Farmers > Working with Schools

How to Work with Schools

Farm to School is a fantastic opportunity for your farm because it has a reliable customer base, large demand, and increased visibility for your business. Use these ideas to help start a conversation with schools, food service staff, and distributors.

Create a Plan

  1. What is your delivery plan?
  2. Boxes? Bags?
  3. How often?
  4. How far?
  5. Is the delivery price built into the sale?
  6. What are the minimum and maximum orders per site?
  7. How will you communicate?

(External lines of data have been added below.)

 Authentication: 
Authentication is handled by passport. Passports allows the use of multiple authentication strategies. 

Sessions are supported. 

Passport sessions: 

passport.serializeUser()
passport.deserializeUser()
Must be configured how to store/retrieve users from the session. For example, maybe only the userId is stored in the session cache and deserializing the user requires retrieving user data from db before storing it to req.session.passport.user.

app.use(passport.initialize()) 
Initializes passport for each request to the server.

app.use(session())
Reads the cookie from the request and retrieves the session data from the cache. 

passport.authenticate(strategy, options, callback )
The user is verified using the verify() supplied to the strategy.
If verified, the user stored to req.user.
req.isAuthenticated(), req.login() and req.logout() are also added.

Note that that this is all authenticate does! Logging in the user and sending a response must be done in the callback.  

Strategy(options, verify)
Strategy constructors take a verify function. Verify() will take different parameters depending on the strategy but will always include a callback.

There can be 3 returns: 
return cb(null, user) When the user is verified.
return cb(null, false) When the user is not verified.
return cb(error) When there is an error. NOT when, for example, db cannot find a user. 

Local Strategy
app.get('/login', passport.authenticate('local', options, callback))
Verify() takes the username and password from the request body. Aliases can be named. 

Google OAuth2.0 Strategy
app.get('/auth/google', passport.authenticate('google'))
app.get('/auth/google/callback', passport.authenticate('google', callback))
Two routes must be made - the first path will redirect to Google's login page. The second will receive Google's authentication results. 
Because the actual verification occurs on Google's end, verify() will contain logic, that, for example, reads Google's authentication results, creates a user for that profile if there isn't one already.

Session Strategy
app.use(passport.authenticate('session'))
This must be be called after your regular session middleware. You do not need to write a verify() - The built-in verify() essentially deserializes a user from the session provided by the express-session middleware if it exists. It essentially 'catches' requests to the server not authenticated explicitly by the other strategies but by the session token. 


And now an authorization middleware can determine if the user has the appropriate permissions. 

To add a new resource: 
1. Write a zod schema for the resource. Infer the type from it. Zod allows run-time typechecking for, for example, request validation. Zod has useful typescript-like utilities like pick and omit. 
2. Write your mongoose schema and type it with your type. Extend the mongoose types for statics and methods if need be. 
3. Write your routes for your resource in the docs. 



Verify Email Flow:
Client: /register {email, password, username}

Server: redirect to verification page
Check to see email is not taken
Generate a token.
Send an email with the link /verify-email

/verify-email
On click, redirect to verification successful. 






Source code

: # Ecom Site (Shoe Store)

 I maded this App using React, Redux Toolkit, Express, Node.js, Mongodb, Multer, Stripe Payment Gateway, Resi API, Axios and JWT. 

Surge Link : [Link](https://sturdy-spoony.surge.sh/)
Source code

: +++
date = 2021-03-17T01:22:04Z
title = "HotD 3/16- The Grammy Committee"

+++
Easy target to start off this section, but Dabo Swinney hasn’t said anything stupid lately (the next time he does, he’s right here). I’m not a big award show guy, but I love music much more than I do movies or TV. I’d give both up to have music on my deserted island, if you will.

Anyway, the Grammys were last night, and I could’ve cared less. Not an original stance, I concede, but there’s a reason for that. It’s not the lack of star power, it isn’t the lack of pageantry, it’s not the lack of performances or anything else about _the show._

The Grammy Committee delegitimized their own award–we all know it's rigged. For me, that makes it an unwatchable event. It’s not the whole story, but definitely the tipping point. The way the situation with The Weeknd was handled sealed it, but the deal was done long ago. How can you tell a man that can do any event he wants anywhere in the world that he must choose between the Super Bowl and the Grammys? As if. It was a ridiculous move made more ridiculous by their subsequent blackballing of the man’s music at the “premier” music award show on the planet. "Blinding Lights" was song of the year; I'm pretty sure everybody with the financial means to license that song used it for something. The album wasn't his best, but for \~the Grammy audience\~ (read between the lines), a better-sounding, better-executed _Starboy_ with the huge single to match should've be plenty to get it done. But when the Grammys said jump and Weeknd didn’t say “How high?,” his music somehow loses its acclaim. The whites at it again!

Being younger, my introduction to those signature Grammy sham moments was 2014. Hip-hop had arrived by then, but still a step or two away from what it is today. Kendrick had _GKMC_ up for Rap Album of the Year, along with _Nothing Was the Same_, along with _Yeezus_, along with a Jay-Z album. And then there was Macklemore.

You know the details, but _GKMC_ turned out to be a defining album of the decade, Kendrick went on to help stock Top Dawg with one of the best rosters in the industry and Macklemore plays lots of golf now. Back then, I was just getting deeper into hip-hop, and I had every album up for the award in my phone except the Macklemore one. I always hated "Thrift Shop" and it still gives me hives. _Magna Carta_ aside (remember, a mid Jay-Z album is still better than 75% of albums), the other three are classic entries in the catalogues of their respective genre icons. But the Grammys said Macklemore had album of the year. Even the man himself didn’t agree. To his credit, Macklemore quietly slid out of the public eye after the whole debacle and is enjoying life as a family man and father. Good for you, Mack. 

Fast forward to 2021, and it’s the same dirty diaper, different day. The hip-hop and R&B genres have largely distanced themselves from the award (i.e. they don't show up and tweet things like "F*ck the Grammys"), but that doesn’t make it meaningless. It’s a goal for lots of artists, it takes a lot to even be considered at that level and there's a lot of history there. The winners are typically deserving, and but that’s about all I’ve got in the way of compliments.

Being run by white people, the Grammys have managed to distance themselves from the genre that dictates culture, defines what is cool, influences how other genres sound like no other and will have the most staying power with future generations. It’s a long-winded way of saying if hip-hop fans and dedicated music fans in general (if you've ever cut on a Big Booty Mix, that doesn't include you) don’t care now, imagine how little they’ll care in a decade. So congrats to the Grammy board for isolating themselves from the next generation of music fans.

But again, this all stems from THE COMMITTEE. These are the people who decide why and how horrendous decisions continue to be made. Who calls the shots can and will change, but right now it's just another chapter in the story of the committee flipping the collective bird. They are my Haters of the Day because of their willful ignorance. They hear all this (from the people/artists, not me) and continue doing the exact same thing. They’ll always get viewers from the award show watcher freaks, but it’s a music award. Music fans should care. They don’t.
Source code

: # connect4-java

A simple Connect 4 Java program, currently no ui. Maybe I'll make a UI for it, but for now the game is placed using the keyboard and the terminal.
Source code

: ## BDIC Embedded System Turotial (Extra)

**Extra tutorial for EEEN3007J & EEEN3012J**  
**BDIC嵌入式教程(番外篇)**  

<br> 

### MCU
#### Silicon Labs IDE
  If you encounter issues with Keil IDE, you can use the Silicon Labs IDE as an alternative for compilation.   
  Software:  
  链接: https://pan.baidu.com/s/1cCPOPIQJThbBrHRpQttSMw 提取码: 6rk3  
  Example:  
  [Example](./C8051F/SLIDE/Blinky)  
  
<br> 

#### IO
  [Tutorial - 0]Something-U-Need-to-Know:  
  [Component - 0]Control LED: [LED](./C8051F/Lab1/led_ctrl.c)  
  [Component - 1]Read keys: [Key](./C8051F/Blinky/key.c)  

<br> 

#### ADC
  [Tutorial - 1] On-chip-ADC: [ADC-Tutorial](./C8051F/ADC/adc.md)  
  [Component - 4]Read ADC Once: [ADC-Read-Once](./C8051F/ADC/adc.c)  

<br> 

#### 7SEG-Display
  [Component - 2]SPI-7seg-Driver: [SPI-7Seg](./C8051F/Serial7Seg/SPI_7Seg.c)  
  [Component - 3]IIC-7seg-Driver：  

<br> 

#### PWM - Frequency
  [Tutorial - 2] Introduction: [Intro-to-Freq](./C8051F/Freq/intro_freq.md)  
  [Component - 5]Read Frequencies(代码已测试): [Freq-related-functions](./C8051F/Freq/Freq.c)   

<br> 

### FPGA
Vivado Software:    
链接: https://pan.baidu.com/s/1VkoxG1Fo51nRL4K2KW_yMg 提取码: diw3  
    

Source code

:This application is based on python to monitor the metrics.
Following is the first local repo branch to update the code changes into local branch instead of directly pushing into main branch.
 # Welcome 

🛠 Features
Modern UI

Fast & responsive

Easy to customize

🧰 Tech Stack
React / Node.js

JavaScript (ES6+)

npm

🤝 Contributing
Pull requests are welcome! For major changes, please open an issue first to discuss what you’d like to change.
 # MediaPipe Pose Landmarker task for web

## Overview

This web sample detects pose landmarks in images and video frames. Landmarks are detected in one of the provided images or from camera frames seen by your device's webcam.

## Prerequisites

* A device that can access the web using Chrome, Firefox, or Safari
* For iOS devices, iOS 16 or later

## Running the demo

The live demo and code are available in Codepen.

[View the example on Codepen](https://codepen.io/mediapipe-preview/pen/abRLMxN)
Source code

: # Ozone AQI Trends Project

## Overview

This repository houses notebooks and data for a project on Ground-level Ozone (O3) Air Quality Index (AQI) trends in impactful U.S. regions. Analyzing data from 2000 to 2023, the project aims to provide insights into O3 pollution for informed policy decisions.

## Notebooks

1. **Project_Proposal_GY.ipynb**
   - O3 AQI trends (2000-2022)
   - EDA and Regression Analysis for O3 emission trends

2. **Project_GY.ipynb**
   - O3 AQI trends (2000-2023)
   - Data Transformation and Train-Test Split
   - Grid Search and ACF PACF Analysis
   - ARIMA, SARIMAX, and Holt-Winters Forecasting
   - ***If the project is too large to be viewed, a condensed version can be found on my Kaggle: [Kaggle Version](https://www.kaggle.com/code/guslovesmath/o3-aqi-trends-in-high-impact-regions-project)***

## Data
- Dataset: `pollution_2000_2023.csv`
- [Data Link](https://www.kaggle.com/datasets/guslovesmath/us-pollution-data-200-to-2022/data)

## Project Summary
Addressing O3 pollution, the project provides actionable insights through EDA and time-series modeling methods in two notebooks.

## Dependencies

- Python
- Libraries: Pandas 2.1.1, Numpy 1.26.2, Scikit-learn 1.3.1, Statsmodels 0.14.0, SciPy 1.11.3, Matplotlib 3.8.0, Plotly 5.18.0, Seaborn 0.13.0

Ex: phone, email, text, or fax
A chef in a white coat and baseball cap gestures while standing next to a large stainless steel container filled with chopped greens in a kitchen.

Factors to Consider

  1. What is the size of the delivery?
  2. How many students/orders?
  3. What are the serving sizes for each item?
  4. Does the site have scratch kitchens
  5. Are they able to wash and chop produce?
  6. What are the logistics for delivery?
  7. Is there a preference for time of day?
  8. Day of week?
  9. Do all sites need deliveries?
A green food tray containing a piece of seasoned chicken, a bread roll, three red tomatoes, green bell pepper strips, celery sticks, an apple, and a serving of lentils with diced carrots.

Questions to Expect

  1. What do you grow and when is it available?
  2. What is the cost?
  3. Do you have a price and/or availability sheet?
  4. How far in advance can you tell me what product you will have and when it will be available?
  5. Can you sort by size and can you supply me with the cup serving size I need?
  6. Do you have the ability to pack at your facility?
  7. If you do pack, what type of pack style will it be: box size, weight, volume fill vs. tray pack, etc.?
  8. Can you deliver directly to the school sites?
  9. Do you already sell directly to schools or other institutions?
  10. Can you deliver to our food distributor?
  11. Do you currently work with any distributors?
  12. Is your produce organically grown?
  13. Do you use pesticides and if so, what are they?
  14. How much lead time do you need for my orders?
  15. How much ripening time does the produce need that I ordered?
  16. Has the produce I ordered been washed before packing?
  17. What is the best temperature for storage of my produce order?
  18. What is the shelf life of my produce order?
  19. Do you have a way to communicate via email?
  20. What is your preferred method of communication, phone, fax, email, other?
  21. Do you have someone that will answer calls during business hours or a voicemail that you check regularly?
  22. Do you have refrigerated trucks for my delivery?
  23. How do you communicate if there is a delivery problem, or product quality is not what it should be etc?
  24. Am I required to buy your produce if you cannot deliver at the specified day and time?
  25. If there is a problem with the quality of the produce, will you give me a credit for the amount I couldn’t use?
  26. Does the USDA inspect your produce?
  27. Do you conduct any farm tours for students and/or food service directors?
  28. Would you be willing to consider planting product specifically to sell to our district?
A man in a straw hat and plaid shirt uses a green spray bottle to tend to tomato plants growing on a stake. He is crouched down, focused on the plants, with a ripe red tomato visible on one of the vines.